I think it's less an issue of de-duplication and we can address the problem before de-duplication is necessary, there are ways to work around the duplication before even downloading the file, it's more handling when the documents identification has changed compared to what we have stored. I don't think we need to jump into a more complex machine learning solution to handle it at this point and it can easily be addressed by having some persistent state about individual documents, it's less a duplication problem and more about implementing state to keep tabs on a document over time to ensure referential integrity further down the pipeline.

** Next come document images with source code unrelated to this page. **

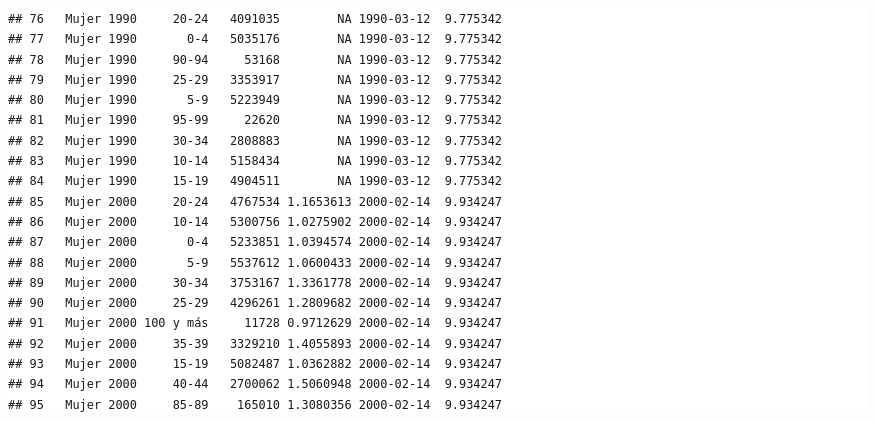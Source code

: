     ## 76   Mujer 1990     20-24   4091035        NA 1990-03-12  9.775342
    ## 77   Mujer 1990       0-4   5035176        NA 1990-03-12  9.775342
    ## 78   Mujer 1990     90-94     53168        NA 1990-03-12  9.775342
    ## 79   Mujer 1990     25-29   3353917        NA 1990-03-12  9.775342
    ## 80   Mujer 1990       5-9   5223949        NA 1990-03-12  9.775342
    ## 81   Mujer 1990     95-99     22620        NA 1990-03-12  9.775342
    ## 82   Mujer 1990     30-34   2808883        NA 1990-03-12  9.775342
    ## 83   Mujer 1990     10-14   5158434        NA 1990-03-12  9.775342
    ## 84   Mujer 1990     15-19   4904511        NA 1990-03-12  9.775342
    ## 85   Mujer 2000     20-24   4767534 1.1653613 2000-02-14  9.934247
    ## 86   Mujer 2000     10-14   5300756 1.0275902 2000-02-14  9.934247
    ## 87   Mujer 2000       0-4   5233851 1.0394574 2000-02-14  9.934247
    ## 88   Mujer 2000       5-9   5537612 1.0600433 2000-02-14  9.934247
    ## 89   Mujer 2000     30-34   3753167 1.3361778 2000-02-14  9.934247
    ## 90   Mujer 2000     25-29   4296261 1.2809682 2000-02-14  9.934247
    ## 91   Mujer 2000 100 y más     11728 0.9712629 2000-02-14  9.934247
    ## 92   Mujer 2000     35-39   3329210 1.4055893 2000-02-14  9.934247
    ## 93   Mujer 2000     15-19   5082487 1.0362882 2000-02-14  9.934247
    ## 94   Mujer 2000     40-44   2700062 1.5060948 2000-02-14  9.934247
    ## 95   Mujer 2000     85-89    165010 1.3080356 2000-02-14  9.934247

nsorros commented 4 years ago

I think it's less an issue of de-duplication and we can address the problem before de-duplication is necessary, there are ways to work around the duplication before even downloading the file, it's more handling when the documents identification has changed compared to what we have stored. I don't think we need to jump into a more complex machine learning solution to handle it at this point and it can easily be addressed by having some persistent state about individual documents, it's less a duplication problem and more about implementing state to keep tabs on a document over time to ensure referential integrity further down the pipeline.

I was mainly thinking cases where the same document appears again or that a document changes the url it comes from. So I was thinking we can do an "easy" check on duplicates before storing a new file and introduce state.

But what you are suggesting, if I understanding it correctly, as in save what has been downloaded and make sure ids stay the same which i agree is a simple solution, also works.

I do think though, as Matt has pointed out, that this is quite important at this point for data science as it is blocking both Matt and Liz.